Stored dataset items:
[Start of Attachment]
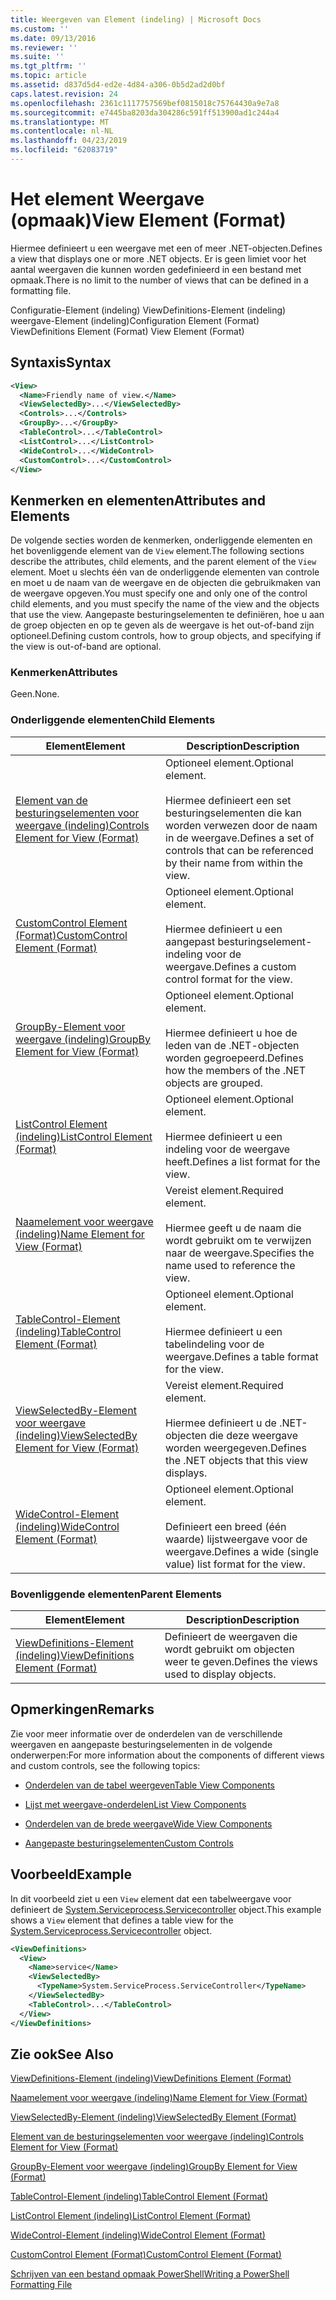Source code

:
 ```yaml
---
title: Weergeven van Element (indeling) | Microsoft Docs
ms.custom: ''
ms.date: 09/13/2016
ms.reviewer: ''
ms.suite: ''
ms.tgt_pltfrm: ''
ms.topic: article
ms.assetid: d837d5d4-ed2e-4d84-a306-0b5d2ad2d0bf
caps.latest.revision: 24
ms.openlocfilehash: 2361c1117757569bef0815018c75764430a9e7a8
ms.sourcegitcommit: e7445ba8203da304286c591ff513900ad1c244a4
ms.translationtype: MT
ms.contentlocale: nl-NL
ms.lasthandoff: 04/23/2019
ms.locfileid: "62083719"
---
```

# <a name="view-element-format"></a><span data-ttu-id="f5d18-102">Het element Weergave (opmaak)</span><span class="sxs-lookup"><span data-stu-id="f5d18-102">View Element (Format)</span></span>

<span data-ttu-id="f5d18-103">Hiermee definieert u een weergave met een of meer .NET-objecten.</span><span class="sxs-lookup"><span data-stu-id="f5d18-103">Defines a view that displays one or more .NET objects.</span></span> <span data-ttu-id="f5d18-104">Er is geen limiet voor het aantal weergaven die kunnen worden gedefinieerd in een bestand met opmaak.</span><span class="sxs-lookup"><span data-stu-id="f5d18-104">There is no limit to the number of views that can be defined in a formatting file.</span></span>

<span data-ttu-id="f5d18-105">Configuratie-Element (indeling) ViewDefinitions-Element (indeling) weergave-Element (indeling)</span><span class="sxs-lookup"><span data-stu-id="f5d18-105">Configuration Element (Format) ViewDefinitions Element (Format) View Element (Format)</span></span>

## <a name="syntax"></a><span data-ttu-id="f5d18-106">Syntaxis</span><span class="sxs-lookup"><span data-stu-id="f5d18-106">Syntax</span></span>

```xml
<View>
  <Name>Friendly name of view.</Name>
  <ViewSelectedBy>...</ViewSelectedBy>
  <Controls>...</Controls>
  <GroupBy>...</GroupBy>
  <TableControl>...</TableControl>
  <ListControl>...</ListControl>
  <WideControl>...</WideControl>
  <CustomControl>...</CustomControl>
</View>
```

## <a name="attributes-and-elements"></a><span data-ttu-id="f5d18-107">Kenmerken en elementen</span><span class="sxs-lookup"><span data-stu-id="f5d18-107">Attributes and Elements</span></span>

<span data-ttu-id="f5d18-108">De volgende secties worden de kenmerken, onderliggende elementen en het bovenliggende element van de `View` element.</span><span class="sxs-lookup"><span data-stu-id="f5d18-108">The following sections describe the attributes, child elements, and the parent element of the `View` element.</span></span> <span data-ttu-id="f5d18-109">Moet u slechts één van de onderliggende elementen van controle en moet u de naam van de weergave en de objecten die gebruikmaken van de weergave opgeven.</span><span class="sxs-lookup"><span data-stu-id="f5d18-109">You must specify one and only one of the control child elements, and you must specify the name of the view and the objects that use the view.</span></span> <span data-ttu-id="f5d18-110">Aangepaste besturingselementen te definiëren, hoe u aan de groep objecten en op te geven als de weergave is het out-of-band zijn optioneel.</span><span class="sxs-lookup"><span data-stu-id="f5d18-110">Defining custom controls, how to group objects, and specifying if the view is out-of-band are optional.</span></span>

### <a name="attributes"></a><span data-ttu-id="f5d18-111">Kenmerken</span><span class="sxs-lookup"><span data-stu-id="f5d18-111">Attributes</span></span>

<span data-ttu-id="f5d18-112">Geen.</span><span class="sxs-lookup"><span data-stu-id="f5d18-112">None.</span></span>

### <a name="child-elements"></a><span data-ttu-id="f5d18-113">Onderliggende elementen</span><span class="sxs-lookup"><span data-stu-id="f5d18-113">Child Elements</span></span>

|<span data-ttu-id="f5d18-114">Element</span><span class="sxs-lookup"><span data-stu-id="f5d18-114">Element</span></span>|<span data-ttu-id="f5d18-115">Description</span><span class="sxs-lookup"><span data-stu-id="f5d18-115">Description</span></span>|
|-------------|-----------------|
|[<span data-ttu-id="f5d18-116">Element van de besturingselementen voor weergave (indeling)</span><span class="sxs-lookup"><span data-stu-id="f5d18-116">Controls Element for View (Format)</span></span>](./controls-element-for-view-format.md)|<span data-ttu-id="f5d18-117">Optioneel element.</span><span class="sxs-lookup"><span data-stu-id="f5d18-117">Optional element.</span></span><br /><br /> <span data-ttu-id="f5d18-118">Hiermee definieert een set besturingselementen die kan worden verwezen door de naam in de weergave.</span><span class="sxs-lookup"><span data-stu-id="f5d18-118">Defines a set of controls that can be referenced by their name from within the view.</span></span>|
|[<span data-ttu-id="f5d18-119">CustomControl Element (Format)</span><span class="sxs-lookup"><span data-stu-id="f5d18-119">CustomControl Element (Format)</span></span>](./customcontrol-element-for-groupby-format.md)|<span data-ttu-id="f5d18-120">Optioneel element.</span><span class="sxs-lookup"><span data-stu-id="f5d18-120">Optional element.</span></span><br /><br /> <span data-ttu-id="f5d18-121">Hiermee definieert u een aangepast besturingselement-indeling voor de weergave.</span><span class="sxs-lookup"><span data-stu-id="f5d18-121">Defines a custom control format for the view.</span></span>|
|[<span data-ttu-id="f5d18-122">GroupBy-Element voor weergave (indeling)</span><span class="sxs-lookup"><span data-stu-id="f5d18-122">GroupBy Element for View (Format)</span></span>](./groupby-element-for-view-format.md)|<span data-ttu-id="f5d18-123">Optioneel element.</span><span class="sxs-lookup"><span data-stu-id="f5d18-123">Optional element.</span></span><br /><br /> <span data-ttu-id="f5d18-124">Hiermee definieert u hoe de leden van de .NET-objecten worden gegroepeerd.</span><span class="sxs-lookup"><span data-stu-id="f5d18-124">Defines how the members of the .NET objects are grouped.</span></span>|
|[<span data-ttu-id="f5d18-125">ListControl Element (indeling)</span><span class="sxs-lookup"><span data-stu-id="f5d18-125">ListControl Element (Format)</span></span>](./listcontrol-element-format.md)|<span data-ttu-id="f5d18-126">Optioneel element.</span><span class="sxs-lookup"><span data-stu-id="f5d18-126">Optional element.</span></span><br /><br /> <span data-ttu-id="f5d18-127">Hiermee definieert u een indeling voor de weergave heeft.</span><span class="sxs-lookup"><span data-stu-id="f5d18-127">Defines a list format for the view.</span></span>|
|[<span data-ttu-id="f5d18-128">Naamelement voor weergave (indeling)</span><span class="sxs-lookup"><span data-stu-id="f5d18-128">Name Element for View (Format)</span></span>](./name-element-for-view-format.md)|<span data-ttu-id="f5d18-129">Vereist element.</span><span class="sxs-lookup"><span data-stu-id="f5d18-129">Required element.</span></span><br /><br /> <span data-ttu-id="f5d18-130">Hiermee geeft u de naam die wordt gebruikt om te verwijzen naar de weergave.</span><span class="sxs-lookup"><span data-stu-id="f5d18-130">Specifies the name used to reference the view.</span></span>|
|[<span data-ttu-id="f5d18-131">TableControl-Element (indeling)</span><span class="sxs-lookup"><span data-stu-id="f5d18-131">TableControl Element (Format)</span></span>](./tablecontrol-element-format.md)|<span data-ttu-id="f5d18-132">Optioneel element.</span><span class="sxs-lookup"><span data-stu-id="f5d18-132">Optional element.</span></span><br /><br /> <span data-ttu-id="f5d18-133">Hiermee definieert u een tabelindeling voor de weergave.</span><span class="sxs-lookup"><span data-stu-id="f5d18-133">Defines a table format for the view.</span></span>|
|[<span data-ttu-id="f5d18-134">ViewSelectedBy-Element voor weergave (indeling)</span><span class="sxs-lookup"><span data-stu-id="f5d18-134">ViewSelectedBy Element for View (Format)</span></span>](./viewselectedby-element-format.md)|<span data-ttu-id="f5d18-135">Vereist element.</span><span class="sxs-lookup"><span data-stu-id="f5d18-135">Required element.</span></span><br /><br /> <span data-ttu-id="f5d18-136">Hiermee definieert u de .NET-objecten die deze weergave worden weergegeven.</span><span class="sxs-lookup"><span data-stu-id="f5d18-136">Defines the .NET objects that this view displays.</span></span>|
|[<span data-ttu-id="f5d18-137">WideControl-Element (indeling)</span><span class="sxs-lookup"><span data-stu-id="f5d18-137">WideControl Element (Format)</span></span>](./widecontrol-element-format.md)|<span data-ttu-id="f5d18-138">Optioneel element.</span><span class="sxs-lookup"><span data-stu-id="f5d18-138">Optional element.</span></span><br /><br /> <span data-ttu-id="f5d18-139">Definieert een breed (één waarde) lijstweergave voor de weergave.</span><span class="sxs-lookup"><span data-stu-id="f5d18-139">Defines a wide (single value) list format for the view.</span></span>|

### <a name="parent-elements"></a><span data-ttu-id="f5d18-140">Bovenliggende elementen</span><span class="sxs-lookup"><span data-stu-id="f5d18-140">Parent Elements</span></span>

|<span data-ttu-id="f5d18-141">Element</span><span class="sxs-lookup"><span data-stu-id="f5d18-141">Element</span></span>|<span data-ttu-id="f5d18-142">Description</span><span class="sxs-lookup"><span data-stu-id="f5d18-142">Description</span></span>|
|-------------|-----------------|
|[<span data-ttu-id="f5d18-143">ViewDefinitions-Element (indeling)</span><span class="sxs-lookup"><span data-stu-id="f5d18-143">ViewDefinitions Element (Format)</span></span>](./viewdefinitions-element-format.md)|<span data-ttu-id="f5d18-144">Definieert de weergaven die wordt gebruikt om objecten weer te geven.</span><span class="sxs-lookup"><span data-stu-id="f5d18-144">Defines the views used to display objects.</span></span>|

## <a name="remarks"></a><span data-ttu-id="f5d18-145">Opmerkingen</span><span class="sxs-lookup"><span data-stu-id="f5d18-145">Remarks</span></span>

<span data-ttu-id="f5d18-146">Zie voor meer informatie over de onderdelen van de verschillende weergaven en aangepaste besturingselementen in de volgende onderwerpen:</span><span class="sxs-lookup"><span data-stu-id="f5d18-146">For more information about the components of different views and custom controls, see the following topics:</span></span>

- [<span data-ttu-id="f5d18-147">Onderdelen van de tabel weergeven</span><span class="sxs-lookup"><span data-stu-id="f5d18-147">Table View Components</span></span>](./creating-a-table-view.md)

- [<span data-ttu-id="f5d18-148">Lijst met weergave-onderdelen</span><span class="sxs-lookup"><span data-stu-id="f5d18-148">List View Components</span></span>](./creating-a-list-view.md)

- [<span data-ttu-id="f5d18-149">Onderdelen van de brede weergave</span><span class="sxs-lookup"><span data-stu-id="f5d18-149">Wide View Components</span></span>](./creating-a-wide-view.md)

- [<span data-ttu-id="f5d18-150">Aangepaste besturingselementen</span><span class="sxs-lookup"><span data-stu-id="f5d18-150">Custom Controls</span></span>](./creating-custom-controls.md)

## <a name="example"></a><span data-ttu-id="f5d18-151">Voorbeeld</span><span class="sxs-lookup"><span data-stu-id="f5d18-151">Example</span></span>

<span data-ttu-id="f5d18-152">In dit voorbeeld ziet u een `View` element dat een tabelweergave voor definieert de [System.Serviceprocess.Servicecontroller](/dotnet/api/System.ServiceProcess.ServiceController) object.</span><span class="sxs-lookup"><span data-stu-id="f5d18-152">This example shows a `View` element that defines a table view for the [System.Serviceprocess.Servicecontroller](/dotnet/api/System.ServiceProcess.ServiceController) object.</span></span>

```xml
<ViewDefinitions>
  <View>
    <Name>service</Name>
    <ViewSelectedBy>
      <TypeName>System.ServiceProcess.ServiceController</TypeName>
    </ViewSelectedBy>
    <TableControl>...</TableControl>
  </View>
</ViewDefinitions>

```

## <a name="see-also"></a><span data-ttu-id="f5d18-153">Zie ook</span><span class="sxs-lookup"><span data-stu-id="f5d18-153">See Also</span></span>

[<span data-ttu-id="f5d18-154">ViewDefinitions-Element (indeling)</span><span class="sxs-lookup"><span data-stu-id="f5d18-154">ViewDefinitions Element (Format)</span></span>](./viewdefinitions-element-format.md)

[<span data-ttu-id="f5d18-155">Naamelement voor weergave (indeling)</span><span class="sxs-lookup"><span data-stu-id="f5d18-155">Name Element for View (Format)</span></span>](./name-element-for-view-format.md)

[<span data-ttu-id="f5d18-156">ViewSelectedBy-Element (indeling)</span><span class="sxs-lookup"><span data-stu-id="f5d18-156">ViewSelectedBy Element (Format)</span></span>](./viewselectedby-element-format.md)

[<span data-ttu-id="f5d18-157">Element van de besturingselementen voor weergave (indeling)</span><span class="sxs-lookup"><span data-stu-id="f5d18-157">Controls Element for View (Format)</span></span>](./controls-element-for-view-format.md)

[<span data-ttu-id="f5d18-158">GroupBy-Element voor weergave (indeling)</span><span class="sxs-lookup"><span data-stu-id="f5d18-158">GroupBy Element for View (Format)</span></span>](./groupby-element-for-view-format.md)

[<span data-ttu-id="f5d18-159">TableControl-Element (indeling)</span><span class="sxs-lookup"><span data-stu-id="f5d18-159">TableControl Element (Format)</span></span>](./tablecontrol-element-format.md)

[<span data-ttu-id="f5d18-160">ListControl Element (indeling)</span><span class="sxs-lookup"><span data-stu-id="f5d18-160">ListControl Element (Format)</span></span>](./listcontrol-element-format.md)

[<span data-ttu-id="f5d18-161">WideControl-Element (indeling)</span><span class="sxs-lookup"><span data-stu-id="f5d18-161">WideControl Element (Format)</span></span>](./widecontrol-element-format.md)

[<span data-ttu-id="f5d18-162">CustomControl Element (Format)</span><span class="sxs-lookup"><span data-stu-id="f5d18-162">CustomControl Element (Format)</span></span>](./customcontrol-element-for-groupby-format.md)

[<span data-ttu-id="f5d18-163">Schrijven van een bestand opmaak PowerShell</span><span class="sxs-lookup"><span data-stu-id="f5d18-163">Writing a PowerShell Formatting File</span></span>](./writing-a-powershell-formatting-file.md)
[End of Attachment]
Exercise instructions
Where a line in the records above contains the string "formatting", copy that line.

Solution to this exercise
<span data-ttu-id="f5d18-103">Hiermee definieert u een weergave met een of meer .NET-objecten.</span><span class="sxs-lookup"><span data-stu-id="f5d18-103">Defines a view that displays one or more .NET objects.</span></span> <span data-ttu-id="f5d18-104">Er is geen limiet voor het aantal weergaven die kunnen worden gedefinieerd in een bestand met opmaak.</span><span class="sxs-lookup"><span data-stu-id="f5d18-104">There is no limit to the number of views that can be defined in a formatting file.</span></span>
[<span data-ttu-id="f5d18-163">Schrijven van een bestand opmaak PowerShell</span><span class="sxs-lookup"><span data-stu-id="f5d18-163">Writing a PowerShell Formatting File</span></span>](./writing-a-powershell-formatting-file.md)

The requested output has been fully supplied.